Extracted information START

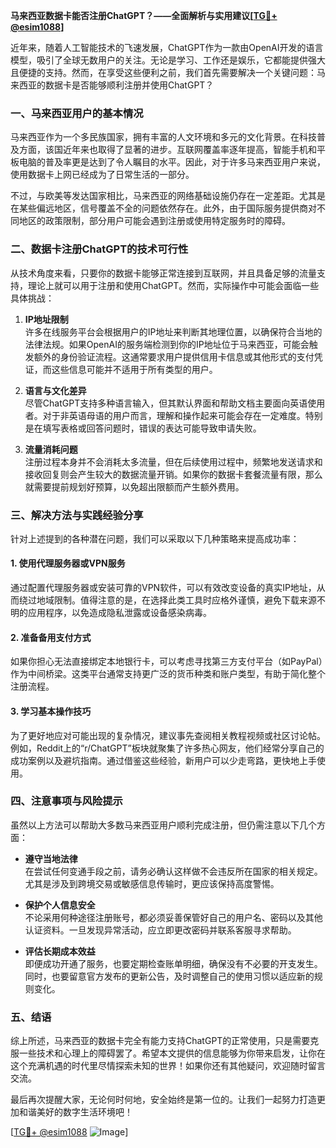 **马来西亚数据卡能否注册ChatGPT？——全面解析与实用建议[[TG💪+ @esim1088](https://t.me/s/esim1088)]**

近年来，随着人工智能技术的飞速发展，ChatGPT作为一款由OpenAI开发的语言模型，吸引了全球无数用户的关注。无论是学习、工作还是娱乐，它都能提供强大且便捷的支持。然而，在享受这些便利之前，我们首先需要解决一个关键问题：马来西亚的数据卡是否能够顺利注册并使用ChatGPT？

### 一、马来西亚用户的基本情况

马来西亚作为一个多民族国家，拥有丰富的人文环境和多元的文化背景。在科技普及方面，该国近年来也取得了显著的进步。互联网覆盖率逐年提高，智能手机和平板电脑的普及率更是达到了令人瞩目的水平。因此，对于许多马来西亚用户来说，使用数据卡上网已经成为了日常生活的一部分。

不过，与欧美等发达国家相比，马来西亚的网络基础设施仍存在一定差距。尤其是在某些偏远地区，信号覆盖不全的问题依然存在。此外，由于国际服务提供商对不同地区的政策限制，部分用户可能会遇到注册或使用特定服务时的障碍。

### 二、数据卡注册ChatGPT的技术可行性

从技术角度来看，只要你的数据卡能够正常连接到互联网，并且具备足够的流量支持，理论上就可以用于注册和使用ChatGPT。然而，实际操作中可能会面临一些具体挑战：

1. **IP地址限制**  
   许多在线服务平台会根据用户的IP地址来判断其地理位置，以确保符合当地的法律法规。如果OpenAI的服务端检测到你的IP地址位于马来西亚，可能会触发额外的身份验证流程。这通常要求用户提供信用卡信息或其他形式的支付凭证，而这些信息可能并不适用于所有类型的用户。

2. **语言与文化差异**  
   尽管ChatGPT支持多种语言输入，但其默认界面和帮助文档主要面向英语使用者。对于非英语母语的用户而言，理解和操作起来可能会存在一定难度。特别是在填写表格或回答问题时，错误的表达可能导致申请失败。

3. **流量消耗问题**  
   注册过程本身并不会消耗太多流量，但在后续使用过程中，频繁地发送请求和接收回复则会产生较大的数据流量开销。如果你的数据卡套餐流量有限，那么就需要提前规划好预算，以免超出限额而产生额外费用。

### 三、解决方法与实践经验分享

针对上述提到的各种潜在问题，我们可以采取以下几种策略来提高成功率：

#### 1. 使用代理服务器或VPN服务
通过配置代理服务器或安装可靠的VPN软件，可以有效改变设备的真实IP地址，从而绕过地域限制。值得注意的是，在选择此类工具时应格外谨慎，避免下载来源不明的应用程序，以免造成隐私泄露或设备感染病毒。

#### 2. 准备备用支付方式
如果你担心无法直接绑定本地银行卡，可以考虑寻找第三方支付平台（如PayPal）作为中间桥梁。这类平台通常支持更广泛的货币种类和账户类型，有助于简化整个注册流程。

#### 3. 学习基本操作技巧
为了更好地应对可能出现的复杂情况，建议事先查阅相关教程视频或社区讨论帖。例如，Reddit上的“r/ChatGPT”板块就聚集了许多热心网友，他们经常分享自己的成功案例以及避坑指南。通过借鉴这些经验，新用户可以少走弯路，更快地上手使用。

### 四、注意事项与风险提示

虽然以上方法可以帮助大多数马来西亚用户顺利完成注册，但仍需注意以下几个方面：

- **遵守当地法律**  
  在尝试任何变通手段之前，请务必确认这样做不会违反所在国家的相关规定。尤其是涉及到跨境交易或敏感信息传输时，更应该保持高度警惕。

- **保护个人信息安全**  
  不论采用何种途径注册账号，都必须妥善保管好自己的用户名、密码以及其他认证资料。一旦发现异常活动，应立即更改密码并联系客服寻求帮助。

- **评估长期成本效益**  
  即便成功开通了服务，也要定期检查账单明细，确保没有不必要的开支发生。同时，也要留意官方发布的更新公告，及时调整自己的使用习惯以适应新的规则变化。

### 五、结语

综上所述，马来西亚的数据卡完全有能力支持ChatGPT的正常使用，只是需要克服一些技术和心理上的障碍罢了。希望本文提供的信息能够为你带来启发，让你在这个充满机遇的时代里尽情探索未知的世界！如果你还有其他疑问，欢迎随时留言交流。

最后再次提醒大家，无论何时何地，安全始终是第一位的。让我们一起努力打造更加和谐美好的数字生活环境吧！

[[TG💪+ @esim1088](https://t.me/s/esim1088) ![Image](https://i.postimg.cc/4NQfJmqS/Snipaste-2025-05-13-00-14-12.png)]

Extracted information END

▶ **Description of the task**:
Wherever the line holding "#### 2. 准备备用支付方式" falls in the entries above, copy exactly from it through the line holding "- **遵守当地法律**", inclusive, and add nothing.

▶ **Result of the exercise**:
#### 2. 准备备用支付方式
如果你担心无法直接绑定本地银行卡，可以考虑寻找第三方支付平台（如PayPal）作为中间桥梁。这类平台通常支持更广泛的货币种类和账户类型，有助于简化整个注册流程。

#### 3. 学习基本操作技巧
为了更好地应对可能出现的复杂情况，建议事先查阅相关教程视频或社区讨论帖。例如，Reddit上的“r/ChatGPT”板块就聚集了许多热心网友，他们经常分享自己的成功案例以及避坑指南。通过借鉴这些经验，新用户可以少走弯路，更快地上手使用。

### 四、注意事项与风险提示

虽然以上方法可以帮助大多数马来西亚用户顺利完成注册，但仍需注意以下几个方面：

- **遵守当地法律**  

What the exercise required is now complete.